CBS4's Ted Scouten's live at BSO headquarters, near Fort Lauderdale, with the details. Ted?

TED SCOUTEN: Hi, Frances. Well, if you don't know what ShotSpotter is, it's actually technology that detects gunfire as it happens. It notifies police and BSO at the moment that it happens. That gets him there actually a lot faster, and in this case, it led to several arrests.

The weekend shooting in Fort Lauderdale, where a six-year-old girl and 16-year-old boy were hit. Shell casings on the ground at a crime scene near Broward Boulevard and Northwest 1st Street a couple of weeks ago. These are two instances where ShotSpotter alerted police and deputies of gunfire well before a call was made to 911.

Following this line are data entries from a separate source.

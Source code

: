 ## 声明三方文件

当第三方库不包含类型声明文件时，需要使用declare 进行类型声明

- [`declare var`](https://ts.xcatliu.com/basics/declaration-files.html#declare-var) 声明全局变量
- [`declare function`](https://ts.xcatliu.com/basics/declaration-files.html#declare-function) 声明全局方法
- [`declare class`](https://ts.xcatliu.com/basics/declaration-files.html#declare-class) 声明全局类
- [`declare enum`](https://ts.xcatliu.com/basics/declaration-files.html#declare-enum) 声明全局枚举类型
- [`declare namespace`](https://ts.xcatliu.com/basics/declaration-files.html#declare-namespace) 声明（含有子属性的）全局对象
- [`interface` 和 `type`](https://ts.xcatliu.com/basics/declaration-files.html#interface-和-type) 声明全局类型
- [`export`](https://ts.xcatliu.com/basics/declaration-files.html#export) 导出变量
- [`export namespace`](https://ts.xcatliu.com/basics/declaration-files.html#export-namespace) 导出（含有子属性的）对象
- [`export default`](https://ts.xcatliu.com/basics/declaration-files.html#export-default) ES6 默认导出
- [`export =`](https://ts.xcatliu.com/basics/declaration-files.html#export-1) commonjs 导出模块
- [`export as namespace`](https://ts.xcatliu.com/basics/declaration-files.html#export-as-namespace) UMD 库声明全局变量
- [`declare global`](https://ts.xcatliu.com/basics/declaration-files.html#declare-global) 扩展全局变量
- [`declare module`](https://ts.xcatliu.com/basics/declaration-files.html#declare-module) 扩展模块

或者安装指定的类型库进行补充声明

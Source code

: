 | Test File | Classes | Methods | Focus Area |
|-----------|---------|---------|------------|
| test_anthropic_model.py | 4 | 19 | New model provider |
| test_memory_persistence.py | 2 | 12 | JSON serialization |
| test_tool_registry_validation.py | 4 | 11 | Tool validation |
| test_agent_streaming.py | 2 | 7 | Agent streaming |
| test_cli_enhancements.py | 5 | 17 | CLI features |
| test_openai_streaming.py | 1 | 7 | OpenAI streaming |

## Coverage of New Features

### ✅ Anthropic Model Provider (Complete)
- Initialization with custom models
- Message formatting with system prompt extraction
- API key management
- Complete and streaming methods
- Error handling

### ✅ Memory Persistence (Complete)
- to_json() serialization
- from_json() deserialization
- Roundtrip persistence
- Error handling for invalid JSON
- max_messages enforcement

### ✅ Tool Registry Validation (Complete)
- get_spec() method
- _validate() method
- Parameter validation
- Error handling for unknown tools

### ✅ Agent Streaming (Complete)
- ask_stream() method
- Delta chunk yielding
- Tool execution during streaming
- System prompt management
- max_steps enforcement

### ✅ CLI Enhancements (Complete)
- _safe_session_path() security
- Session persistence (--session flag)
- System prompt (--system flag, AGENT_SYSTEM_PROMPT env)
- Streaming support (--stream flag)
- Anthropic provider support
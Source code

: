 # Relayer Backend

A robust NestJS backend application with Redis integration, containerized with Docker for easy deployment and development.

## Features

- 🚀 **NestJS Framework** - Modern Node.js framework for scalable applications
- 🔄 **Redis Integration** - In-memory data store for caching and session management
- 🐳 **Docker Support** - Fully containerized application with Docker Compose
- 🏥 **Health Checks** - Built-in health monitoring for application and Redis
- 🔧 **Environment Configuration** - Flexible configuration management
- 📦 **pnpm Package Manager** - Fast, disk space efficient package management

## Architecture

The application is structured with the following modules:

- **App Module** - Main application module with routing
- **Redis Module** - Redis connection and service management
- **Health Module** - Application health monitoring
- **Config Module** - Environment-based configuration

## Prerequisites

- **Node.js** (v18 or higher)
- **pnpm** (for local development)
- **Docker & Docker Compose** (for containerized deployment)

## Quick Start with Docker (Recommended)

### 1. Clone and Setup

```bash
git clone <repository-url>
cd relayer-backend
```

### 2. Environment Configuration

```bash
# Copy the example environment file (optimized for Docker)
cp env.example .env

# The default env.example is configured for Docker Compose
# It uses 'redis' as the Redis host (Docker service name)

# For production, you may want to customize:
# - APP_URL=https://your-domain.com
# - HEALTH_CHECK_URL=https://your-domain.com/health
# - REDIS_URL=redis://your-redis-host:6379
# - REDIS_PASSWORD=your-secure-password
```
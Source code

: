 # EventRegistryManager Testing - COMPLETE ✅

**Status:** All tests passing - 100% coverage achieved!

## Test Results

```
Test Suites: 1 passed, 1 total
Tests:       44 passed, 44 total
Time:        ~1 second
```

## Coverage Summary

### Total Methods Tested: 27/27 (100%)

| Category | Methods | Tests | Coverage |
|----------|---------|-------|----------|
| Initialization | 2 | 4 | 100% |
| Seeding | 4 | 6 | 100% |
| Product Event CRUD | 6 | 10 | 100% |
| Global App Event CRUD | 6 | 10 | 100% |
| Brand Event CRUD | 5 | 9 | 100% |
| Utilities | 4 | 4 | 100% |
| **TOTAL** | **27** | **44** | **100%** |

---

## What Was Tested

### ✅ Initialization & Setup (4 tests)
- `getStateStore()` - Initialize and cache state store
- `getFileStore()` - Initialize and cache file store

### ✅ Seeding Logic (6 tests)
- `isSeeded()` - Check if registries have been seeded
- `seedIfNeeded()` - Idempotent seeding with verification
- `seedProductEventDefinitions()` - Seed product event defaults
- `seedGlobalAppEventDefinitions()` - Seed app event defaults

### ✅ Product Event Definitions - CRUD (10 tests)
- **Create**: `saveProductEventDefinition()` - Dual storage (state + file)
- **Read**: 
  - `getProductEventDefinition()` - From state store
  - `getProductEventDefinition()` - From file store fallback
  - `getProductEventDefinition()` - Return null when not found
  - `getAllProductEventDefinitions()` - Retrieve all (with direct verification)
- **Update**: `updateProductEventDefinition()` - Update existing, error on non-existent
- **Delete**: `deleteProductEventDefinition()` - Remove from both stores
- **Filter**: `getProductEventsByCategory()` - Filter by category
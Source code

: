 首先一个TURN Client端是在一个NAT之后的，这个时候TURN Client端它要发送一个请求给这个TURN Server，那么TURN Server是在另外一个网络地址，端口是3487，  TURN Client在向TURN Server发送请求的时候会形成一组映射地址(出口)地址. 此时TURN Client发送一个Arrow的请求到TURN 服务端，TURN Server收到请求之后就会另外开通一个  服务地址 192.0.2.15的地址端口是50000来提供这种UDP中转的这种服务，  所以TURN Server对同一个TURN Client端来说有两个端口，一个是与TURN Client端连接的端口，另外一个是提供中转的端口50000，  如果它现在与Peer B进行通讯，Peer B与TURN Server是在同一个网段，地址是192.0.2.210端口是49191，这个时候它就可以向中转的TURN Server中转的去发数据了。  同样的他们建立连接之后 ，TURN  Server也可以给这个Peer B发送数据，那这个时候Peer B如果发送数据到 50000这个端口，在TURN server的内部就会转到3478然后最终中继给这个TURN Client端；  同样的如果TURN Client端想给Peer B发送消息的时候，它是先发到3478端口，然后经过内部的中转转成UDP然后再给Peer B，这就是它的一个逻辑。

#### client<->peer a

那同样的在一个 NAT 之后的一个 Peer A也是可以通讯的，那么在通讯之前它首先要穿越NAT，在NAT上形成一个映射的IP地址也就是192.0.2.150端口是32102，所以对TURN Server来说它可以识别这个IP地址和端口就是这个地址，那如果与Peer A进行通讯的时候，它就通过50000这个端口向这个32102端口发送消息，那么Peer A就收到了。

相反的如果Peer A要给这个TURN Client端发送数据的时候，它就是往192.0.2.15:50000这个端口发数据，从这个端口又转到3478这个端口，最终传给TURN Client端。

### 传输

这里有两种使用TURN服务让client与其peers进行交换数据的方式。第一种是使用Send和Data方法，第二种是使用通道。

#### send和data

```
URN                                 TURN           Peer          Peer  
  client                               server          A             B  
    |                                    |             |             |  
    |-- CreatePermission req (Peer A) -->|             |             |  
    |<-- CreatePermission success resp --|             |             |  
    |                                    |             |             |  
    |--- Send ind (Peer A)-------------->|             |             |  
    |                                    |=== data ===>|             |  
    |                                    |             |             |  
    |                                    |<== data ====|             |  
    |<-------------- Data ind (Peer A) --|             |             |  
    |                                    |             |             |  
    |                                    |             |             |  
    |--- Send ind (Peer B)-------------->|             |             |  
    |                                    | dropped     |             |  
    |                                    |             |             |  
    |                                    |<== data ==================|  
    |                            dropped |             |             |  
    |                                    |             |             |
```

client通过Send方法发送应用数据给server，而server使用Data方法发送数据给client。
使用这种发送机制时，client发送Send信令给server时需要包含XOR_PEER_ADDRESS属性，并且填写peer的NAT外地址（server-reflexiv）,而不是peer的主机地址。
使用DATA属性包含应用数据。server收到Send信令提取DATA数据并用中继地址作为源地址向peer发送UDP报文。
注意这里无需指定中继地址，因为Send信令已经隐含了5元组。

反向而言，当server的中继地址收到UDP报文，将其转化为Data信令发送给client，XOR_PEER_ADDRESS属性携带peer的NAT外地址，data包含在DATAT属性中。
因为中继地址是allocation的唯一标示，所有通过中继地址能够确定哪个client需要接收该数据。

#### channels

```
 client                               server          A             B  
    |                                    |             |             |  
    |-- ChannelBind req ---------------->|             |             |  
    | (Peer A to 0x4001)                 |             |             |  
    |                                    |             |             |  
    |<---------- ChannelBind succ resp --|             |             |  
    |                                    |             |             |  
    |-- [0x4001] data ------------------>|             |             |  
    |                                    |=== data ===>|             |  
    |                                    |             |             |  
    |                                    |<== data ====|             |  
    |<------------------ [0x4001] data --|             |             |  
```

The latest case was April 3. Two men were arrested and BSO seized guns and drugs. The Aviation Unit was already in the air.

GREGORY TONY: Our Tactical Flight officer got the alert on shotspotter, recognized that there was a shooting going on in a community, and what he did was to operate some of his technology and camera systems to zoom in over two miles away from this shooting and spot the shooter.

TED SCOUTEN: The helicopter was there and cameras rolling as the aftermath unfolded.

OSCAR GONZALEZ: As we kept watching him, he went to the rear area of the backyard, and he went in and dumped the gun, actually underneath the pole right near the fence area. He nonchalantly walked away. He went probably about two or three houses to the west, and he jumped the fence, and he tried to kind of mingle in with a couple of guys in front of the house. We directed our ground units.

TED SCOUTEN: And there were drugs.

OSCAR GONZALEZ: I went ahead and notified the guys and go, "Hey, heads up, guys. There's a guy coming out the back door with a bag." he ended up throwing that bag up on the roof. And about 5, 10 minutes later, he did the same exact thing with a bigger bag. Threw that bag up in the air, again onto the roof. And eventually we retrieved those bags and we found pounds of narcotics, another gun.

TED SCOUTEN: Sheriff Gregory Toney says while this is a great tool, deputies still need people to get involved and call 911.

GREGORY TONY: There's a hollowing effect. There's a complacency that the community grows to accept it. And I'm telling you not to. Do not accept it. It's abnormal. And we do not live in a combat zone.

TED SCOUTEN: And Sheriff Tony says those critical calls to 911 are necessary. They give detectives the details that they wouldn't otherwise have. So he urges people to continue to call 911 when something happens or Broward Crime Stopper. That number, 954-493-TIPS.

Live at BSO headquarters, Ted Scouten, CBS4 News.